A transformação ganha contornos simbólicos na Itália, onde a geração fotovoltaica (42,6%) superou pela primeira vez a hidrelétrica (37,5%), invertendo a liderança histórica da energia das águas. O país, tradicionalmente dependente de importações energéticas, viu sua produção solar no primeiro semestre saltar 23% sobre 2024, impulsionada por novas usinas e temperaturas elevadas que aumentaram simultaneamente geração e demanda por refrigeração.
Segundo a operadora de rede Terna, o fenômeno italiano ilustra uma tendência continental: países do sul da Europa emergem como protagonistas da transição solar, aproveitando recursos naturais abundantes para reduzir dependência externa e estabilizar preços domésticos.
O momento histórico, porém, vem acompanhado de sinais amarelos. As instalações solares na UE devem cair 1,4% em 2025, para 64,2 GW, marcando a primeira desaceleração em mais de uma década. A retração resulta principalmente de cortes de subsídios para sistemas residenciais em mercados fundamentais como Alemanha, França e Países Baixos.
Para atingir as metas climáticas de 2030, a Europa precisaria instalar quase 70 GW anuais durante o resto da década. A tendência atual sugere que o bloco pode ficar aquém dos 750 GW necessários, hospedando cerca de 723 GW de capacidade fotovoltaica até o final da década.
A segunda revolução energética
O sucesso do solar expõe também os próximos gargalos da transição. O aumento compensatório da geração a gás na primeira metade de 2025 foi parcialmente explicado por menores níveis de produção hidrelétrica e eólica, com a participação da hidrelétrica caindo para 12,5% devido à seca prolongada.
A demanda por eletricidade mantém trajetória ascendente: a UE consumiu 1.313 TWh no primeiro semestre, alta de 2,2% sobre 2024. Cinco dos primeiros seis meses registraram consumo maior que o mesmo período do ano anterior, refletindo eletrificação acelerada de transportes, aquecimento e processos industriais.

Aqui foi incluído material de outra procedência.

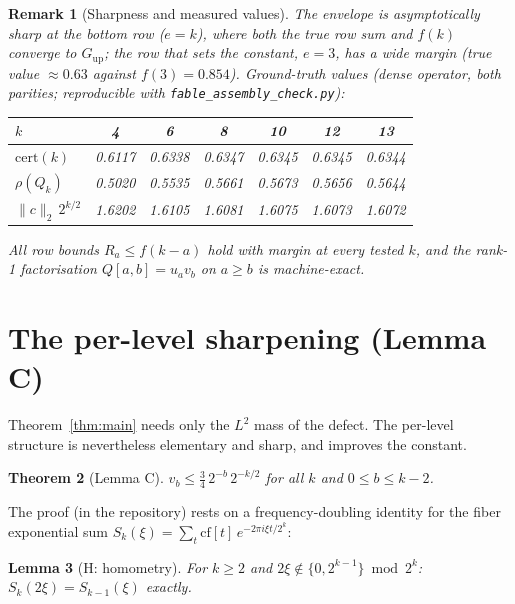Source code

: \documentclass[12pt,a4paper]{article}
\newtheorem{theorem}{Theorem}[section]
\newtheorem{lemma}[theorem]{Lemma}
\newtheorem{remark}[theorem]{Remark}
\newcommand{\cert}{\mathrm{cert}}
\begin{document}
\begin{remark}[Sharpness and measured values]\label{rem:sharp}
The envelope is asymptotically sharp at the bottom row ($e = k$), where both the true row sum and
$f(k)$ converge to $G_{\mathrm{up}}$; the row that sets the constant, $e = 3$, has a wide margin
(true value $\approx 0.63$ against $f(3) = 0.854$). Ground-truth values (dense operator,
both parities; reproducible with \texttt{fable\_assembly\_check.py}):

\begin{center}
\begin{tabular}{lcccccc}
\toprule
$k$ & 4 & 6 & 8 & 10 & 12 & 13 \\
\midrule
$\cert(k)$ & 0.6117 & 0.6338 & 0.6347 & 0.6345 & 0.6345 & 0.6344 \\
$\rho(Q_k)$ & 0.5020 & 0.5535 & 0.5661 & 0.5673 & 0.5656 & 0.5644 \\
$\|c\|_2\, 2^{k/2}$ & 1.6202 & 1.6105 & 1.6081 & 1.6075 & 1.6073 & 1.6072 \\
\bottomrule
\end{tabular}
\end{center}

\noindent All row bounds $R_a \le f(k-a)$ hold with margin at every tested $k$, and the rank-1
factorisation $Q[a,b] = u_a v_b$ on $a \ge b$ is machine-exact.
\end{remark}

\section{The per-level sharpening (Lemma C)}\label{sec:lemmaC}

Theorem~\ref{thm:main} needs only the $L^2$ mass of the defect. The per-level structure is
nevertheless elementary and sharp, and improves the constant.

\begin{theorem}[Lemma C]\label{thm:lemmaC}
$v_b \le \tfrac{3}{4}\, 2^{-b}\, 2^{-k/2}$ for all $k$ and $0 \le b \le k-2$.
\end{theorem}

The proof (in the repository) rests on a frequency-doubling identity for the fiber exponential
sum $S_k(\xi) = \sum_t \mathrm{cf}[t]\, e^{-2\pi i \xi t / 2^k}$:

\begin{lemma}[H: homometry]\label{lem:H}
For $k \ge 2$ and $2\xi \notin \{0, 2^{k-1}\} \bmod 2^k$: $S_k(2\xi) = S_{k-1}(\xi)$ exactly.
\end{lemma}
\end{document}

Especialistas apontam que a próxima vitória depende de três frentes críticas: expansão massiva do armazenamento em baterias, desenvolvimento de redes inteligentes e implementação de sistemas de gestão flexível da demanda. Sem esses elementos, gás natural e outras fontes despacháveis continuarão definindo preços durante períodos sem sol, limitando os benefícios plenos da revolução solar.